* WHAT TO PRODUCE
Transcribe every entry word for word, but drop the pictures.

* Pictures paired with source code
▬▬▬▬▬▬
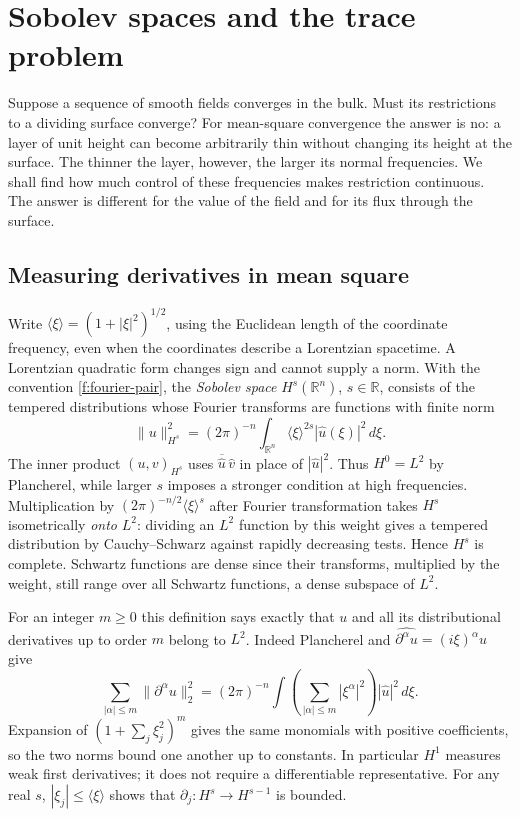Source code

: \chapter{Sobolev spaces and the trace problem}\label{f:traces}

Suppose a sequence of smooth fields converges in the bulk. Must its restrictions to a dividing surface converge? For mean-square convergence the answer is no: a layer of unit height can become arbitrarily thin without changing its height at the surface. The thinner the layer, however, the larger its normal frequencies. We shall find how much control of these frequencies makes restriction continuous. The answer is different for the value of the field and for its flux through the surface.

\section{Measuring derivatives in mean square}\label{f:sobolev-scale}

Write $\langle\xi\rangle=(1+|\xi|^2)^{1/2}$, using the Euclidean length of the coordinate frequency, even when the coordinates describe a Lorentzian spacetime. A Lorentzian quadratic form changes sign and cannot supply a norm. With the convention \eqref{f:fourier-pair}, the \emph{Sobolev space} $H^s(\mathbb R^n)$, $s\in\mathbb R$, consists of the tempered distributions whose Fourier transforms are functions with finite norm
\begin{equation}
 \|u\|_{H^s}^2=(2\pi)^{-n}\int_{\mathbb R^n}\langle\xi\rangle^{2s}|\widehat u(\xi)|^2\,d\xi .\label{f:sobolev-norm}
\end{equation}
The inner product $(u,v)_{H^s}$ uses $\overline{\widehat u}\,\widehat v$ in place of $|\widehat u|^2$. Thus $H^0=L^2$ by Plancherel, while larger $s$ imposes a stronger condition at high frequencies. Multiplication by $(2\pi)^{-n/2}\langle\xi\rangle^s$ after Fourier transformation takes $H^s$ isometrically \emph{onto} $L^2$: dividing an $L^2$ function by this weight gives a tempered distribution by Cauchy--Schwarz against rapidly decreasing tests. Hence $H^s$ is complete. Schwartz functions are dense since their transforms, multiplied by the weight, still range over all Schwartz functions, a dense subspace of $L^2$.

For an integer $m\geq0$ this definition says exactly that $u$ and all its distributional derivatives up to order $m$ belong to $L^2$. Indeed Plancherel and $\widehat{\partial^\alpha u}=(i\xi)^\alpha\widehat u$ give
\[
 \sum_{|\alpha|\leq m}\|\partial^\alpha u\|_2^2
  =(2\pi)^{-n}\int\!\left(\sum_{|\alpha|\leq m}|\xi^\alpha|^2\right)|\widehat u|^2\,d\xi .
\]
Expansion of $(1+\sum_j\xi_j^2)^m$ gives the same monomials with positive coefficients, so the two norms bound one another up to constants. In particular $H^1$ measures weak first derivatives; it does not require a differentiable representative. For any real $s$, $|\xi_j|\leq\langle\xi\rangle$ shows that $\partial_j:H^s\to H^{s-1}$ is bounded.


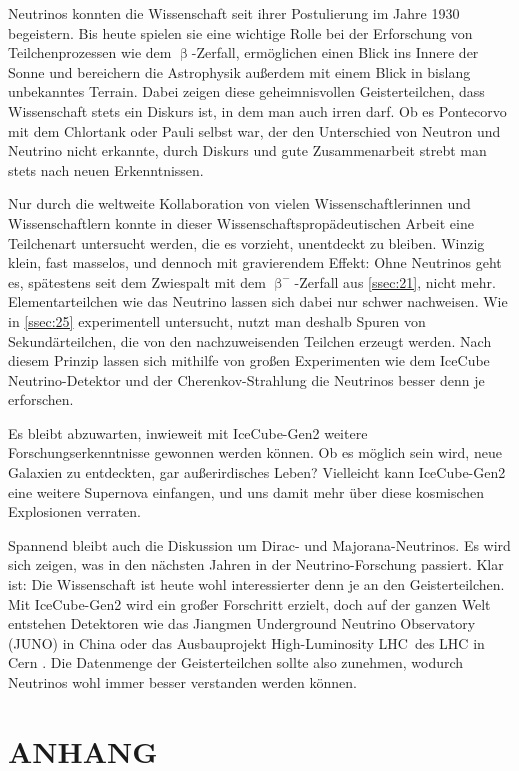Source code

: \documentclass[a4paper,12pt]{article}
\begin{document}
Neutrinos konnten die Wissenschaft seit ihrer Postulierung im Jahre 1930 begeistern. Bis heute spielen sie eine wichtige Rolle bei der Erforschung von Teilchenprozessen wie dem $\upbeta$-Zerfall, ermöglichen einen Blick ins Innere der Sonne und bereichern die Astrophysik außerdem mit einem Blick in bislang unbekanntes Terrain. Dabei zeigen diese geheimnisvollen Geisterteilchen, dass Wissenschaft stets ein Diskurs ist, in dem man auch irren darf. Ob es Pontecorvo mit dem Chlortank oder Pauli selbst war, der den Unterschied von Neutron und Neutrino nicht erkannte, durch Diskurs und gute Zusammenarbeit strebt man stets nach neuen Erkenntnissen. \par
Nur durch die weltweite Kollaboration von vielen Wissenschaftlerinnen und Wissenschaftlern konnte in dieser Wissenschaftspropädeutischen Arbeit eine Teilchenart untersucht werden, die es vorzieht, unentdeckt zu bleiben. Winzig klein, fast masselos, und dennoch mit gravierendem Effekt: Ohne Neutrinos geht es, spätestens seit dem Zwiespalt mit dem $\upbeta^-$-Zerfall aus \cref{ssec:21}, nicht mehr. Elementarteilchen wie das Neutrino lassen sich dabei nur schwer nachweisen. Wie in \cref{ssec:25} experimentell untersucht, nutzt man deshalb Spuren von Sekundärteilchen, die von den nachzuweisenden Teilchen erzeugt werden. Nach diesem Prinzip lassen sich mithilfe von großen Experimenten wie dem IceCube Neutrino-Detektor und der Cherenkov-Strahlung die Neutrinos besser denn je erforschen. \par 
Es bleibt abzuwarten, inwieweit mit IceCube-Gen2 weitere Forschungserkenntnisse gewonnen werden können. Ob es möglich sein wird, neue Galaxien zu entdeckten, gar außerirdisches Leben? Vielleicht kann IceCube-Gen2 eine weitere Supernova einfangen, und uns damit mehr über diese kosmischen Explosionen verraten. \par
Spannend bleibt auch die Diskussion um Dirac- und Majorana-Neutrinos. Es wird sich zeigen, was in den nächsten Jahren in der Neutrino-Forschung passiert. Klar ist: Die Wissenschaft ist heute wohl interessierter denn je an den Geisterteilchen. Mit IceCube-Gen2 wird ein großer Forschritt erzielt, doch auf der ganzen Welt entstehen Detektoren wie das Jiangmen Underground Neutrino Observatory (JUNO) in China \cite{UniJohannesGutenbergMainz2025, JUNO2025} oder das Ausbauprojekt \glqq High-Luminosity LHC\grqq \ des LHC in Cern \cite{UniBonn2025}. Die Datenmenge der Geisterteilchen sollte also zunehmen, wodurch Neutrinos wohl immer besser verstanden werden können.

\nocite{Hu2017}

\newpage

\section{ANHANG} \label{sec:5}
\printbibliography[title=Literaturverzeichnis]

\newpage

\listoffigures

\newpage

\listoftables
\end{document}
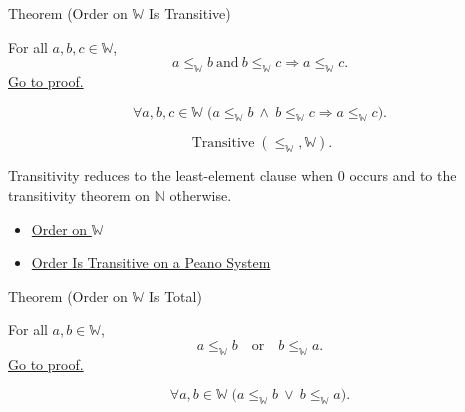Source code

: \begin{theorembox}{Theorem (Order on \texorpdfstring{$\mathbb{W}$}{W} Is Transitive)}
\begin{theorem}
\label{thm:order-on-w-transitive}
For all $a,b,c\in\mathbb{W}$,
\[
a\leq_{\mathbb{W}}b\ \text{and}\ b\leq_{\mathbb{W}}c
\Longrightarrow a\leq_{\mathbb{W}}c.
\]
\hyperref[prf:order-on-w-transitive]{Go to proof.}
\end{theorem}
\end{theorembox}

\begin{remark*}
\[
\forall a,b,c\in\mathbb{W}\;
\bigl(a\leq_{\mathbb{W}}b\ \wedge\ b\leq_{\mathbb{W}}c
\Longrightarrow a\leq_{\mathbb{W}}c\bigr).
\]
\end{remark*}

\begin{remark*}
\[
\operatorname{Transitive}(\leq_{\mathbb{W}},\mathbb{W}).
\]
\end{remark*}

\begin{remark*}[Interpretation]
Transitivity reduces to the least-element clause when $0$ occurs and to the
transitivity theorem on $\mathbb{N}$ otherwise.
\end{remark*}

\begin{dependencies}
\begin{itemize}
  \item \hyperref[def:order-on-w]{Order on $\mathbb{W}$}
  \item \hyperref[thm:order-transitive-on-peano-system]{Order Is Transitive on a Peano System}
\end{itemize}
\end{dependencies}

\begin{theorembox}{Theorem (Order on \texorpdfstring{$\mathbb{W}$}{W} Is Total)}
\begin{theorem}
\label{thm:order-on-w-total}
For all $a,b\in\mathbb{W}$,
\[
a\leq_{\mathbb{W}}b
\quad\text{or}\quad
b\leq_{\mathbb{W}}a.
\]
\hyperref[prf:order-on-w-total]{Go to proof.}
\end{theorem}
\end{theorembox}

\begin{remark*}
\[
\forall a,b\in\mathbb{W}\;
\bigl(a\leq_{\mathbb{W}}b\ \vee\ b\leq_{\mathbb{W}}a\bigr).
\]
\end{remark*}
▬▬▬▬▬▬
* TASK SOLUTION
Source code

: \chapter{Sobolev spaces and the trace problem}\label{f:traces}

Suppose a sequence of smooth fields converges in the bulk. Must its restrictions to a dividing surface converge? For mean-square convergence the answer is no: a layer of unit height can become arbitrarily thin without changing its height at the surface. The thinner the layer, however, the larger its normal frequencies. We shall find how much control of these frequencies makes restriction continuous. The answer is different for the value of the field and for its flux through the surface.

\section{Measuring derivatives in mean square}\label{f:sobolev-scale}

Write $\langle\xi\rangle=(1+|\xi|^2)^{1/2}$, using the Euclidean length of the coordinate frequency, even when the coordinates describe a Lorentzian spacetime. A Lorentzian quadratic form changes sign and cannot supply a norm. With the convention \eqref{f:fourier-pair}, the \emph{Sobolev space} $H^s(\mathbb R^n)$, $s\in\mathbb R$, consists of the tempered distributions whose Fourier transforms are functions with finite norm
\begin{equation}
 \|u\|_{H^s}^2=(2\pi)^{-n}\int_{\mathbb R^n}\langle\xi\rangle^{2s}|\widehat u(\xi)|^2\,d\xi .\label{f:sobolev-norm}
\end{equation}
The inner product $(u,v)_{H^s}$ uses $\overline{\widehat u}\,\widehat v$ in place of $|\widehat u|^2$. Thus $H^0=L^2$ by Plancherel, while larger $s$ imposes a stronger condition at high frequencies. Multiplication by $(2\pi)^{-n/2}\langle\xi\rangle^s$ after Fourier transformation takes $H^s$ isometrically \emph{onto} $L^2$: dividing an $L^2$ function by this weight gives a tempered distribution by Cauchy--Schwarz against rapidly decreasing tests. Hence $H^s$ is complete. Schwartz functions are dense since their transforms, multiplied by the weight, still range over all Schwartz functions, a dense subspace of $L^2$.

For an integer $m\geq0$ this definition says exactly that $u$ and all its distributional derivatives up to order $m$ belong to $L^2$. Indeed Plancherel and $\widehat{\partial^\alpha u}=(i\xi)^\alpha\widehat u$ give
\[
 \sum_{|\alpha|\leq m}\|\partial^\alpha u\|_2^2
  =(2\pi)^{-n}\int\!\left(\sum_{|\alpha|\leq m}|\xi^\alpha|^2\right)|\widehat u|^2\,d\xi .
\]
Expansion of $(1+\sum_j\xi_j^2)^m$ gives the same monomials with positive coefficients, so the two norms bound one another up to constants. In particular $H^1$ measures weak first derivatives; it does not require a differentiable representative. For any real $s$, $|\xi_j|\leq\langle\xi\rangle$ shows that $\partial_j:H^s\to H^{s-1}$ is bounded.


Source code

: \documentclass[a4paper,12pt]{article}
\begin{document}
Neutrinos konnten die Wissenschaft seit ihrer Postulierung im Jahre 1930 begeistern. Bis heute spielen sie eine wichtige Rolle bei der Erforschung von Teilchenprozessen wie dem $\upbeta$-Zerfall, ermöglichen einen Blick ins Innere der Sonne und bereichern die Astrophysik außerdem mit einem Blick in bislang unbekanntes Terrain. Dabei zeigen diese geheimnisvollen Geisterteilchen, dass Wissenschaft stets ein Diskurs ist, in dem man auch irren darf. Ob es Pontecorvo mit dem Chlortank oder Pauli selbst war, der den Unterschied von Neutron und Neutrino nicht erkannte, durch Diskurs und gute Zusammenarbeit strebt man stets nach neuen Erkenntnissen. \par
Nur durch die weltweite Kollaboration von vielen Wissenschaftlerinnen und Wissenschaftlern konnte in dieser Wissenschaftspropädeutischen Arbeit eine Teilchenart untersucht werden, die es vorzieht, unentdeckt zu bleiben. Winzig klein, fast masselos, und dennoch mit gravierendem Effekt: Ohne Neutrinos geht es, spätestens seit dem Zwiespalt mit dem $\upbeta^-$-Zerfall aus \cref{ssec:21}, nicht mehr. Elementarteilchen wie das Neutrino lassen sich dabei nur schwer nachweisen. Wie in \cref{ssec:25} experimentell untersucht, nutzt man deshalb Spuren von Sekundärteilchen, die von den nachzuweisenden Teilchen erzeugt werden. Nach diesem Prinzip lassen sich mithilfe von großen Experimenten wie dem IceCube Neutrino-Detektor und der Cherenkov-Strahlung die Neutrinos besser denn je erforschen. \par 
Es bleibt abzuwarten, inwieweit mit IceCube-Gen2 weitere Forschungserkenntnisse gewonnen werden können. Ob es möglich sein wird, neue Galaxien zu entdeckten, gar außerirdisches Leben? Vielleicht kann IceCube-Gen2 eine weitere Supernova einfangen, und uns damit mehr über diese kosmischen Explosionen verraten. \par
Spannend bleibt auch die Diskussion um Dirac- und Majorana-Neutrinos. Es wird sich zeigen, was in den nächsten Jahren in der Neutrino-Forschung passiert. Klar ist: Die Wissenschaft ist heute wohl interessierter denn je an den Geisterteilchen. Mit IceCube-Gen2 wird ein großer Forschritt erzielt, doch auf der ganzen Welt entstehen Detektoren wie das Jiangmen Underground Neutrino Observatory (JUNO) in China \cite{UniJohannesGutenbergMainz2025, JUNO2025} oder das Ausbauprojekt \glqq High-Luminosity LHC\grqq \ des LHC in Cern \cite{UniBonn2025}. Die Datenmenge der Geisterteilchen sollte also zunehmen, wodurch Neutrinos wohl immer besser verstanden werden können.

\nocite{Hu2017}

\newpage

\section{ANHANG} \label{sec:5}
\printbibliography[title=Literaturverzeichnis]

\newpage

\listoffigures

\newpage

\listoftables
\end{document}
Source code

: \begin{theorembox}{Theorem (Order on \texorpdfstring{$\mathbb{W}$}{W} Is Transitive)}
\begin{theorem}
\label{thm:order-on-w-transitive}
For all $a,b,c\in\mathbb{W}$,
\[
a\leq_{\mathbb{W}}b\ \text{and}\ b\leq_{\mathbb{W}}c
\Longrightarrow a\leq_{\mathbb{W}}c.
\]
\hyperref[prf:order-on-w-transitive]{Go to proof.}
\end{theorem}
\end{theorembox}

\begin{remark*}
\[
\forall a,b,c\in\mathbb{W}\;
\bigl(a\leq_{\mathbb{W}}b\ \wedge\ b\leq_{\mathbb{W}}c
\Longrightarrow a\leq_{\mathbb{W}}c\bigr).
\]
\end{remark*}

\begin{remark*}
\[
\operatorname{Transitive}(\leq_{\mathbb{W}},\mathbb{W}).
\]
\end{remark*}

\begin{remark*}[Interpretation]
Transitivity reduces to the least-element clause when $0$ occurs and to the
transitivity theorem on $\mathbb{N}$ otherwise.
\end{remark*}

\begin{dependencies}
\begin{itemize}
  \item \hyperref[def:order-on-w]{Order on $\mathbb{W}$}
  \item \hyperref[thm:order-transitive-on-peano-system]{Order Is Transitive on a Peano System}
\end{itemize}
\end{dependencies}

\begin{theorembox}{Theorem (Order on \texorpdfstring{$\mathbb{W}$}{W} Is Total)}
\begin{theorem}
\label{thm:order-on-w-total}
For all $a,b\in\mathbb{W}$,
\[
a\leq_{\mathbb{W}}b
\quad\text{or}\quad
b\leq_{\mathbb{W}}a.
\]
\hyperref[prf:order-on-w-total]{Go to proof.}
\end{theorem}
\end{theorembox}

\begin{remark*}
\[
\forall a,b\in\mathbb{W}\;
\bigl(a\leq_{\mathbb{W}}b\ \vee\ b\leq_{\mathbb{W}}a\bigr).
\]
\end{remark*}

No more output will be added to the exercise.